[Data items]
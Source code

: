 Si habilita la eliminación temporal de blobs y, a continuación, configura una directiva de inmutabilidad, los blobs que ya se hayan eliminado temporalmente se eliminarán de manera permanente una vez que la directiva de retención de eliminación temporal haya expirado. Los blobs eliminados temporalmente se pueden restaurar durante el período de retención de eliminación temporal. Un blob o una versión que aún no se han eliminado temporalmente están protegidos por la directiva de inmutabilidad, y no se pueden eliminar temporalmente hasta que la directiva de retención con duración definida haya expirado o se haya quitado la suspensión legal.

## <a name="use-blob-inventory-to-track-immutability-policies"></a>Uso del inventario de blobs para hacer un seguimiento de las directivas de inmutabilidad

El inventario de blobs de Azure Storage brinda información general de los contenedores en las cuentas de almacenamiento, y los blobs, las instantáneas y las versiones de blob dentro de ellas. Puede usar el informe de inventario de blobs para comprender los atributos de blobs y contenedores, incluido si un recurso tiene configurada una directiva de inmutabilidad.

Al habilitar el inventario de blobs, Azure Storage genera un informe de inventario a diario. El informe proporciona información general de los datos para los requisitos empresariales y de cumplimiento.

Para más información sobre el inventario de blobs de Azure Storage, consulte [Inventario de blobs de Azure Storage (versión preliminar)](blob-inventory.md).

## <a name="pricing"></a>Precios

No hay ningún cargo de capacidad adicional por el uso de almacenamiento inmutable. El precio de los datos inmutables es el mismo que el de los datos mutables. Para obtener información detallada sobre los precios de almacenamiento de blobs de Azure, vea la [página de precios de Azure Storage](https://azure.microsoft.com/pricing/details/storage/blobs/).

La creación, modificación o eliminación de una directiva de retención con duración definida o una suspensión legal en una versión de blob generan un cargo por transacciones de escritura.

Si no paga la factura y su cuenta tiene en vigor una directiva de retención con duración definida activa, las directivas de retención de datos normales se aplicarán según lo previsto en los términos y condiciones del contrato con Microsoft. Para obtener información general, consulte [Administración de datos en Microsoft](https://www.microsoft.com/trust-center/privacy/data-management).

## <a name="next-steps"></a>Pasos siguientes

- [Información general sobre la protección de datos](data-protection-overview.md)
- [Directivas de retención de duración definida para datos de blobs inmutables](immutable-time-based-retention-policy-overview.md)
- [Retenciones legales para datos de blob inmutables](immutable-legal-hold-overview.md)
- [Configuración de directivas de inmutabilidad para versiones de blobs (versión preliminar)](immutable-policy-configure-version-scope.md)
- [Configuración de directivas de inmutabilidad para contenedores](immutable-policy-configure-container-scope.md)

WHAT THE EXERCISE ASKS -> Restate verbatim the first line above and all lines after it through the line containing "las directivas de inmutabilidad"; omit the rest.

FINISHED EXERCISE ->
Source code

: Si habilita la eliminación temporal de blobs y, a continuación, configura una directiva de inmutabilidad, los blobs que ya se hayan eliminado temporalmente se eliminarán de manera permanente una vez que la directiva de retención de eliminación temporal haya expirado. Los blobs eliminados temporalmente se pueden restaurar durante el período de retención de eliminación temporal. Un blob o una versión que aún no se han eliminado temporalmente están protegidos por la directiva de inmutabilidad, y no se pueden eliminar temporalmente hasta que la directiva de retención con duración definida haya expirado o se haya quitado la suspensión legal.

## <a name="use-blob-inventory-to-track-immutability-policies"></a>Uso del inventario de blobs para hacer un seguimiento de las directivas de inmutabilidad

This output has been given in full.